[Data under study Boundary: Start]

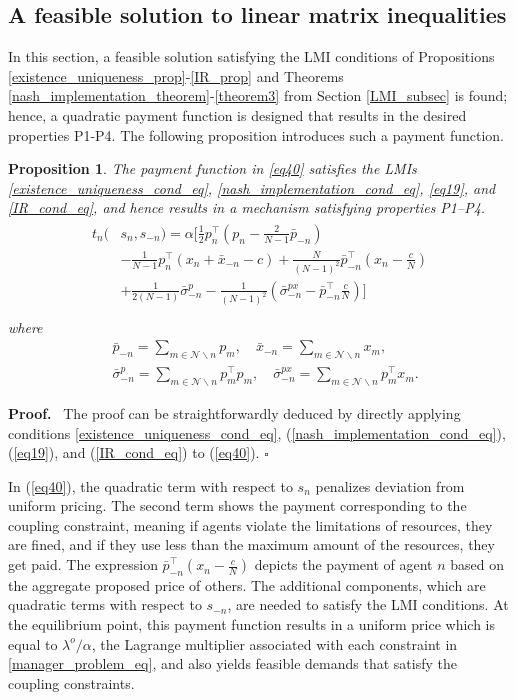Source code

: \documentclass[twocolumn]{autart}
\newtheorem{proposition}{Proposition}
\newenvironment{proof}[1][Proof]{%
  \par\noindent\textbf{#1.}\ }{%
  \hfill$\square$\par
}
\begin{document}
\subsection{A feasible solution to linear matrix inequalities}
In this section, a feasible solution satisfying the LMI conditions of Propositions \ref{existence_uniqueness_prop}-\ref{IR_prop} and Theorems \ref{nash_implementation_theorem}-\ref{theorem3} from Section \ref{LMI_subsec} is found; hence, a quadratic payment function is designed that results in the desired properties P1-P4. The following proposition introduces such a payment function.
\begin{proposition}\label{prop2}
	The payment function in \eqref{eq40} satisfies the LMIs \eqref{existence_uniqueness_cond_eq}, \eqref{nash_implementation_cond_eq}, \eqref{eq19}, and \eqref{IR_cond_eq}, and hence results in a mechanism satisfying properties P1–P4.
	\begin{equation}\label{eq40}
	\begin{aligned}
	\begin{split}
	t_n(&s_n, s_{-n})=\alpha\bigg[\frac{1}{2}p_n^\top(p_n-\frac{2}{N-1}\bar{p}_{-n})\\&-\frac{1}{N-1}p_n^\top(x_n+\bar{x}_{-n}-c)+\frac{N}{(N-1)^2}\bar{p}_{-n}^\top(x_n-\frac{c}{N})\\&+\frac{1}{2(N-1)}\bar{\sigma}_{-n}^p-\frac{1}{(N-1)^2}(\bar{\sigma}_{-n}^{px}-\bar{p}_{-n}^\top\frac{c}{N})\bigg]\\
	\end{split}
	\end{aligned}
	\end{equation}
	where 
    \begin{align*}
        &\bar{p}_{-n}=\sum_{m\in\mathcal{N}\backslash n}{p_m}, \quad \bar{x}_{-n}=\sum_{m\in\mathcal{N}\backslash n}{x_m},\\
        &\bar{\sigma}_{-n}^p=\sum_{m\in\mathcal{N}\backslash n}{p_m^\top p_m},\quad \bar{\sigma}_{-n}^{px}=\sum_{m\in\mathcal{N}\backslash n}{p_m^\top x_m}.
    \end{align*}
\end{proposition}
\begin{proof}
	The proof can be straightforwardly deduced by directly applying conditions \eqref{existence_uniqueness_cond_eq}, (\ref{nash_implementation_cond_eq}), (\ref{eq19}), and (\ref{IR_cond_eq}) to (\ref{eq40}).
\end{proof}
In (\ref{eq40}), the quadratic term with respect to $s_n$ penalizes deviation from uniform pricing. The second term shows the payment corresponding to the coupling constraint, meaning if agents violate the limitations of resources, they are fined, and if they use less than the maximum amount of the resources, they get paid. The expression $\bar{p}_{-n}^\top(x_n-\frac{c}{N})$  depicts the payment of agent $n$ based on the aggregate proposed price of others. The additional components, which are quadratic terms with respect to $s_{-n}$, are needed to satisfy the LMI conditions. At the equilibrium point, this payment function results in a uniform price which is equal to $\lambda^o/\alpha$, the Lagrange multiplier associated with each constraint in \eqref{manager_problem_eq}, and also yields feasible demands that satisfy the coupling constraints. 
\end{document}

[Data under study Boundary: End]

- [What the exercise asks]:
Retype each entry above character for character; pictures stay out.

- [Exercise output]:
Source code

: \documentclass[twocolumn]{autart}
\newtheorem{proposition}{Proposition}
\newenvironment{proof}[1][Proof]{%
  \par\noindent\textbf{#1.}\ }{%
  \hfill$\square$\par
}
\begin{document}
\subsection{A feasible solution to linear matrix inequalities}
In this section, a feasible solution satisfying the LMI conditions of Propositions \ref{existence_uniqueness_prop}-\ref{IR_prop} and Theorems \ref{nash_implementation_theorem}-\ref{theorem3} from Section \ref{LMI_subsec} is found; hence, a quadratic payment function is designed that results in the desired properties P1-P4. The following proposition introduces such a payment function.
\begin{proposition}\label{prop2}
	The payment function in \eqref{eq40} satisfies the LMIs \eqref{existence_uniqueness_cond_eq}, \eqref{nash_implementation_cond_eq}, \eqref{eq19}, and \eqref{IR_cond_eq}, and hence results in a mechanism satisfying properties P1–P4.
	\begin{equation}\label{eq40}
	\begin{aligned}
	\begin{split}
	t_n(&s_n, s_{-n})=\alpha\bigg[\frac{1}{2}p_n^\top(p_n-\frac{2}{N-1}\bar{p}_{-n})\\&-\frac{1}{N-1}p_n^\top(x_n+\bar{x}_{-n}-c)+\frac{N}{(N-1)^2}\bar{p}_{-n}^\top(x_n-\frac{c}{N})\\&+\frac{1}{2(N-1)}\bar{\sigma}_{-n}^p-\frac{1}{(N-1)^2}(\bar{\sigma}_{-n}^{px}-\bar{p}_{-n}^\top\frac{c}{N})\bigg]\\
	\end{split}
	\end{aligned}
	\end{equation}
	where 
    \begin{align*}
        &\bar{p}_{-n}=\sum_{m\in\mathcal{N}\backslash n}{p_m}, \quad \bar{x}_{-n}=\sum_{m\in\mathcal{N}\backslash n}{x_m},\\
        &\bar{\sigma}_{-n}^p=\sum_{m\in\mathcal{N}\backslash n}{p_m^\top p_m},\quad \bar{\sigma}_{-n}^{px}=\sum_{m\in\mathcal{N}\backslash n}{p_m^\top x_m}.
    \end{align*}
\end{proposition}
\begin{proof}
	The proof can be straightforwardly deduced by directly applying conditions \eqref{existence_uniqueness_cond_eq}, (\ref{nash_implementation_cond_eq}), (\ref{eq19}), and (\ref{IR_cond_eq}) to (\ref{eq40}).
\end{proof}
In (\ref{eq40}), the quadratic term with respect to $s_n$ penalizes deviation from uniform pricing. The second term shows the payment corresponding to the coupling constraint, meaning if agents violate the limitations of resources, they are fined, and if they use less than the maximum amount of the resources, they get paid. The expression $\bar{p}_{-n}^\top(x_n-\frac{c}{N})$  depicts the payment of agent $n$ based on the aggregate proposed price of others. The additional components, which are quadratic terms with respect to $s_{-n}$, are needed to satisfy the LMI conditions. At the equilibrium point, this payment function results in a uniform price which is equal to $\lambda^o/\alpha$, the Lagrange multiplier associated with each constraint in \eqref{manager_problem_eq}, and also yields feasible demands that satisfy the coupling constraints. 
\end{document}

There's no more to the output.